On the same note of improving existing technology, Morpheus Medical presented a cloud service that uses data from MRI images to generate 3-D models of hemodynamic function of the heart. This could help doctors identify and diagnose heart disease and help patients avoid invasive diagnostic catheter procedures. CEO Fabien Beckers said the company expects a quick 510(k) approval process.

From data to big data, NuMedii co-founder Tarangini Deshpande equated the process of drug discovery to scanning a dark room with a flashlight. Big data, she proposed, can light up the room. The company uses billions of biological, pharmacological and clinical data points to identify new disease indications for existing drugs. It’s already discovered six drug candidates and is pursing discussions with pharmaceutical companies for development partnerships, Deshpande said.

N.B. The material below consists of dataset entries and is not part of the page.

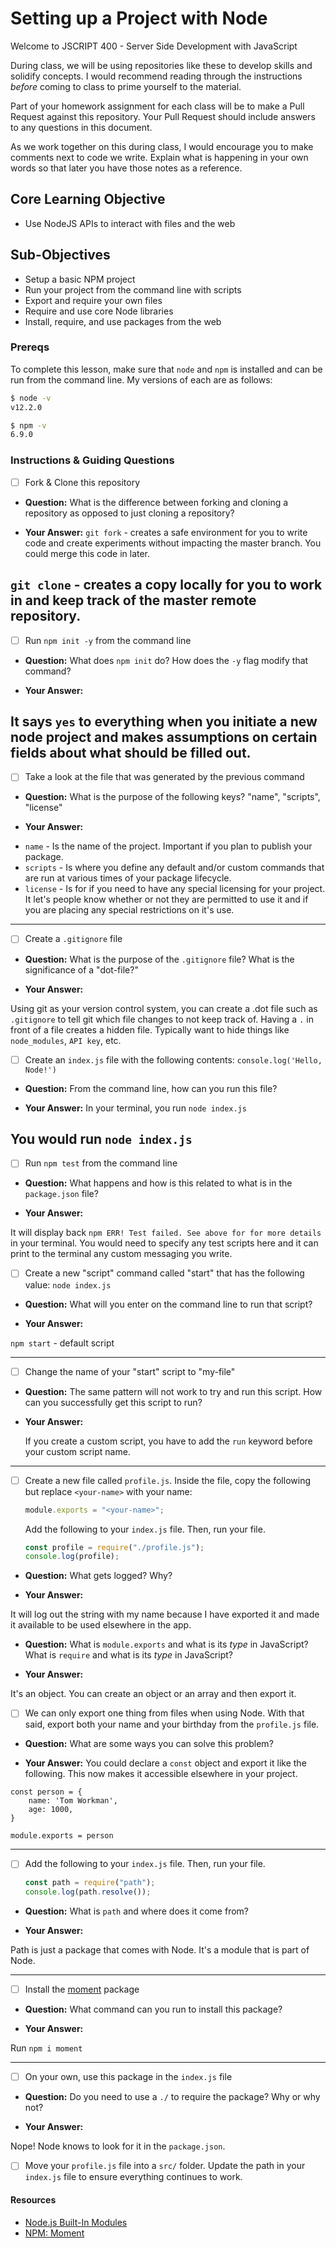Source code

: # Setting up a Project with Node

Welcome to JSCRIPT 400 - Server Side Development with JavaScript

During class, we will be using repositories like these to develop skills and solidify concepts. I would recommend reading through the instructions _before_ coming to class to prime yourself to the material.

Part of your homework assignment for each class will be to make a Pull Request against this repository. Your Pull Request should include answers to any questions in this document.

As we work together on this during class, I would encourage you to make comments next to code we write. Explain what is happening in your own words so that later you have those notes as a reference.

## Core Learning Objective

- Use NodeJS APIs to interact with files and the web

## Sub-Objectives

- Setup a basic NPM project
- Run your project from the command line with scripts
- Export and require your own files
- Require and use core Node libraries
- Install, require, and use packages from the web

### Prereqs

To complete this lesson, make sure that `node` and `npm` is installed and can be run from the command line. My versions of each are as follows:

```bash
$ node -v
v12.2.0

$ npm -v
6.9.0
```

### Instructions & Guiding Questions

- [ ] Fork & Clone this repository

* **Question:** What is the difference between forking and cloning a repository as opposed to just cloning a repository?

* **Your Answer:**
  `git fork` - creates a safe environment for you to write code and create experiments without impacting the master branch. You could merge this code in later.

## `git clone` - creates a copy locally for you to work in and keep track of the master remote repository.

- [ ] Run `npm init -y` from the command line

* **Question:** What does `npm init` do? How does the `-y` flag modify that command?

* **Your Answer:**

## It says `yes` to everything when you initiate a new node project and makes assumptions on certain fields about what should be filled out.

- [ ] Take a look at the file that was generated by the previous command

* **Question:** What is the purpose of the following keys? "name", "scripts", "license"

* **Your Answer:**

- `name` - Is the name of the project. Important if you plan to publish your package.
- `scripts` - Is where you define any default and/or custom commands that are run at various times of your package lifecycle.
- `license` - Is for if you need to have any special licensing for your project. It let's people know whether or not they are permitted to use it and if you are placing any special restrictions on it's use.

---

- [ ] Create a `.gitignore` file

* **Question:** What is the purpose of the `.gitignore` file? What is the significance of a "dot-file?"

* **Your Answer:**

Using git as your version control system, you can create a .dot file such as `.gitignore` to tell git which file changes to not keep track of. Having a `.` in front of a file creates a hidden file. Typically want to hide things like `node_modules`, `API key`, etc.

- [ ] Create an `index.js` file with the following contents: `console.log('Hello, Node!')`

* **Question:** From the command line, how can you run this file?

* **Your Answer:**
  In your terminal, you run `node index.js`

## You would run `node index.js`

- [ ] Run `npm test` from the command line

* **Question:** What happens and how is this related to what is in the `package.json` file?

* **Your Answer:**

It will display back `npm ERR! Test failed. See above for for more details` in your terminal. You would need to specify any test scripts here and it can print to the terminal any custom messaging you write.

- [ ] Create a new "script" command called "start" that has the following value: `node index.js`

* **Question:** What will you enter on the command line to run that script?

* **Your Answer:**

`npm start` - default script

---

- [ ] Change the name of your "start" script to "my-file"

* **Question:** The same pattern will not work to try and run this script. How can you successfully get this script to run?

* **Your Answer:**

  If you create a custom script, you have to add the `run` keyword before your custom script name.

---

- [ ] Create a new file called `profile.js`. Inside the file, copy the following but replace `<your-name>` with your name:

  ```js
  module.exports = "<your-name>";
  ```

  Add the following to your `index.js` file. Then, run your file.

  ```js
  const profile = require("./profile.js");
  console.log(profile);
  ```

* **Question:** What gets logged? Why?

* **Your Answer:**

It will log out the string with my name because I have exported it and made it available to be used elsewhere in the app.

- **Question:** What is `module.exports` and what is its _type_ in JavaScript? What is `require` and what is its _type_ in JavaScript?

- **Your Answer:**

It's an object. You can create an object or an array and then export it.

- [ ] We can only export one thing from files when using Node. With that said, export both your name and your birthday from the `profile.js` file.

* **Question:** What are some ways you can solve this problem?

* **Your Answer:**
  You could declare a `const` object and export it like the following. This now makes it accessible elsewhere in your project.

```
const person = {
    name: 'Tom Workman',
    age: 1000,
}

module.exports = person
```

---

- [ ] Add the following to your `index.js` file. Then, run your file.
  ```js
  const path = require("path");
  console.log(path.resolve());
  ```

* **Question:** What is `path` and where does it come from?

* **Your Answer:**

Path is just a package that comes with Node. It's a module that is part of Node.

---

- [ ] Install the [moment](https://www.npmjs.com/package/moment) package

* **Question:** What command can you run to install this package?

* **Your Answer:**

Run `npm i moment`

---

- [ ] On your own, use this package in the `index.js` file

* **Question:** Do you need to use a `./` to require the package? Why or why not?

* **Your Answer:**

Nope! Node knows to look for it in the `package.json`.

- [ ] Move your `profile.js` file into a `src/` folder. Update the path in your `index.js` file to ensure everything continues to work.

#### Resources

- [Node.js Built-In Modules](https://nodejs.org/dist/latest-v12.x/docs/api/)
- [NPM: Moment](https://www.npmjs.com/package/moment)
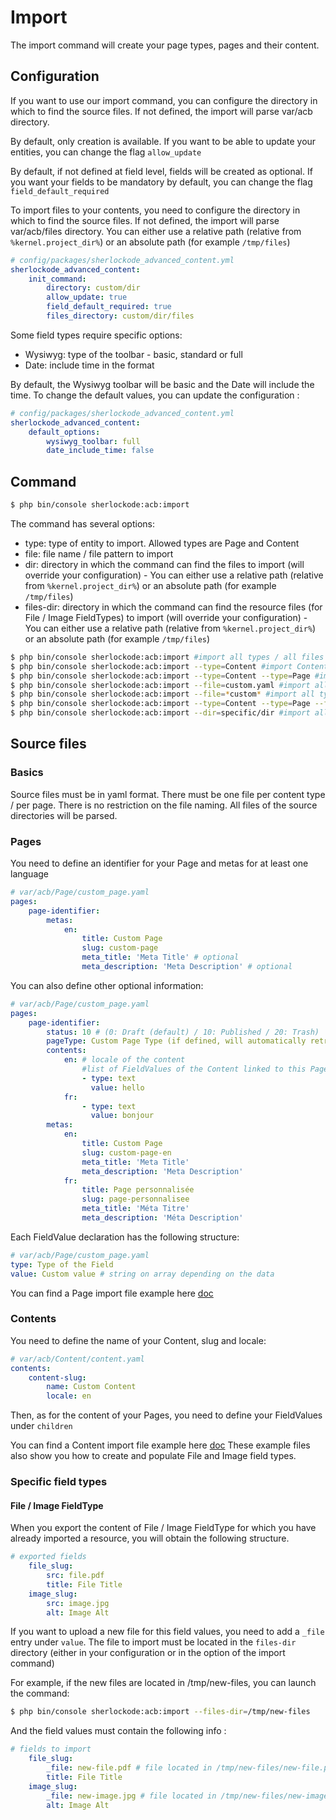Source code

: Import
======

The import command will create your page types, pages and their content.

## Configuration

If you want to use our import command, you can configure the directory in which to find the source files.
If not defined, the import will parse var/acb directory.

By default, only creation is available. If you want to be able to update your entities, you can change the flag `allow_update`

By default, if not defined at field level, fields will be created as optional. If you want your fields to be mandatory by default, you can change the flag `field_default_required`

To import files to your contents, you need to configure the directory in which to find the source files. 
If not defined, the import will parse var/acb/files directory.
You can either use a relative path (relative from `%kernel.project_dir%`) or an absolute path (for example `/tmp/files`)


```yaml
# config/packages/sherlockode_advanced_content.yml
sherlockode_advanced_content:
    init_command:
        directory: custom/dir
        allow_update: true
        field_default_required: true
        files_directory: custom/dir/files
```

Some field types require specific options:
- Wysiwyg: type of the toolbar - basic, standard or full
- Date: include time in the format

By default, the Wysiwyg toolbar will be basic and the Date will include the time.
To change the default values, you can update the configuration : 

```yaml
# config/packages/sherlockode_advanced_content.yml
sherlockode_advanced_content:
    default_options:
        wysiwyg_toolbar: full
        date_include_time: false
```

## Command

```bash
$ php bin/console sherlockode:acb:import
```

The command has several options:
- type: type of entity to import. Allowed types are Page and Content
- file: file name / file pattern to import
- dir: directory in which the command can find the files to import (will override your configuration) - You can either use a relative path (relative from `%kernel.project_dir%`) or an absolute path (for example `/tmp/files`)
- files-dir: directory in which the command can find the resource files (for File / Image FieldTypes) to import (will override your configuration) - You can either use a relative path (relative from `%kernel.project_dir%`) or an absolute path (for example `/tmp/files`)

```bash
$ php bin/console sherlockode:acb:import #import all types / all files in custom/dir
$ php bin/console sherlockode:acb:import --type=Content #import Content only / all files in custom/dir
$ php bin/console sherlockode:acb:import --type=Content --type=Page #import Content and Page / all files in custom/dir
$ php bin/console sherlockode:acb:import --file=custom.yaml #import all types / file named custom.yaml in custom/dir
$ php bin/console sherlockode:acb:import --file=*custom* #import all types / all files containing custom within their name in custom/dir
$ php bin/console sherlockode:acb:import --type=Content --type=Page --file=*custom* #import Content and Page / all files containing custom within their name in custom/dir
$ php bin/console sherlockode:acb:import --dir=specific/dir #import all types / all files in specific/dir
```

## Source files

### Basics

Source files must be in yaml format.
There must be one file per content type / per page.
There is no restriction on the file naming. All files of the source directories will be parsed.

### Pages

You need to define an identifier for your Page and metas for at least one language

```yaml
# var/acb/Page/custom_page.yaml
pages:
    page-identifier:
        metas:
            en:
                title: Custom Page
                slug: custom-page
                meta_title: 'Meta Title' # optional
                meta_description: 'Meta Description' # optional
```

You can also define other optional information: 
```yaml
# var/acb/Page/custom_page.yaml
pages:
    page-identifier:
        status: 10 # (0: Draft (default) / 10: Published / 20: Trash)
        pageType: Custom Page Type (if defined, will automatically retrieve the ContentType linked to the PageType)
        contents:
            en: # locale of the content
                #list of FieldValues of the Content linked to this Page
                - type: text
                  value: hello
            fr:
                - type: text
                  value: bonjour
        metas:
            en:
                title: Custom Page
                slug: custom-page-en
                meta_title: 'Meta Title'
                meta_description: 'Meta Description'
            fr:
                title: Page personnalisée
                slug: page-personnalisee
                meta_title: 'Méta Titre'
                meta_description: 'Méta Description'
```

Each FieldValue declaration has the following structure:
```yaml
# var/acb/Page/custom_page.yaml
type: Type of the Field
value: Custom value # string on array depending on the data
```

You can find a Page import file example here [doc](import/Page/custom_page.yaml)


### Contents

You need to define the name of your Content, slug and locale: 

```yaml
# var/acb/Content/content.yaml
contents:
    content-slug:
        name: Custom Content
        locale: en
```

Then, as for the content of your Pages, you need to define your FieldValues under `children`

You can find a Content import file example here [doc](import/Content/standalone_content.yaml)
These example files also show you how to create and populate File and Image field types.


### Specific field types

#### File / Image FieldType

When you export the content of File / Image FieldType for which you have already imported a resource,
you will obtain the following structure.

```yaml
# exported fields
    file_slug:
        src: file.pdf
        title: File Title
    image_slug:
        src: image.jpg
        alt: Image Alt
```

If you want to upload a new file for this field values, you need to add a `_file` entry under `value`.
The file to import must be located in the `files-dir` directory (either in your configuration or in the option of the import command)

For example, if the new files are located in /tmp/new-files, you can launch the command:
 
```bash
$ php bin/console sherlockode:acb:import --files-dir=/tmp/new-files
```

And the field values must contain the following info : 

```yaml
# fields to import
    file_slug:
        _file: new-file.pdf # file located in /tmp/new-files/new-file.pdf
        title: File Title
    image_slug:
        _file: new-image.jpg # file located in /tmp/new-files/new-image.png
        alt: Image Alt
```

Perhaps the most quirky and unexpected presentation of the night came from StartX graduate ClearEar, now residing at the Fogarty Institute for Innovation. The company has created a device that lets nurses and physicians see into the ear canal while removing cerumen, or earwax. Believe it or not, too much earwax is a common problem and can cause serious complications including hearing difficulties, ear infections and obscured vision for doctors trying to look into the ear canal. ClearEar’s device aims to make effective removal simpler and less costly.

CEO Lilly Truong said the company is raising a seed round, which Johnson & Johnson and Dr. Fred St. Goar, the founder of Evalve Inc., have already contributed to. It’s also working with strategic partners Phonak Hearing Systems and Logitec UE, as well as physicians at Palo Alto Medical Foundation and Lahey Clinic in Massachusetts, for a pilot launch.

Two startups that we’ve has previously profiled also presented: online dermatology startup DermLink.md and digital health company Gauss Surgical, which created a platform to quantify blood loss during operations.